# EXCERPTED RECORDS
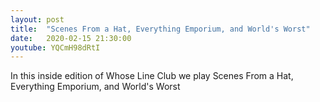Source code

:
 ```yaml
---
layout: post
title:  "Scenes From a Hat, Everything Emporium, and World's Worst"
date:   2020-02-15 21:30:00
youtube: YQCmH98dRtI
---
```


In this inside edition of Whose Line Club we play Scenes From a Hat, Everything Emporium, and World's Worst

# AIM OF THE TASK
Every line in the data above that includes the word "Emporium" should be copied.

# EXPECTED OUTPUT
title:  "Scenes From a Hat, Everything Emporium, and World's Worst"
In this inside edition of Whose Line Club we play Scenes From a Hat, Everything Emporium, and World's Worst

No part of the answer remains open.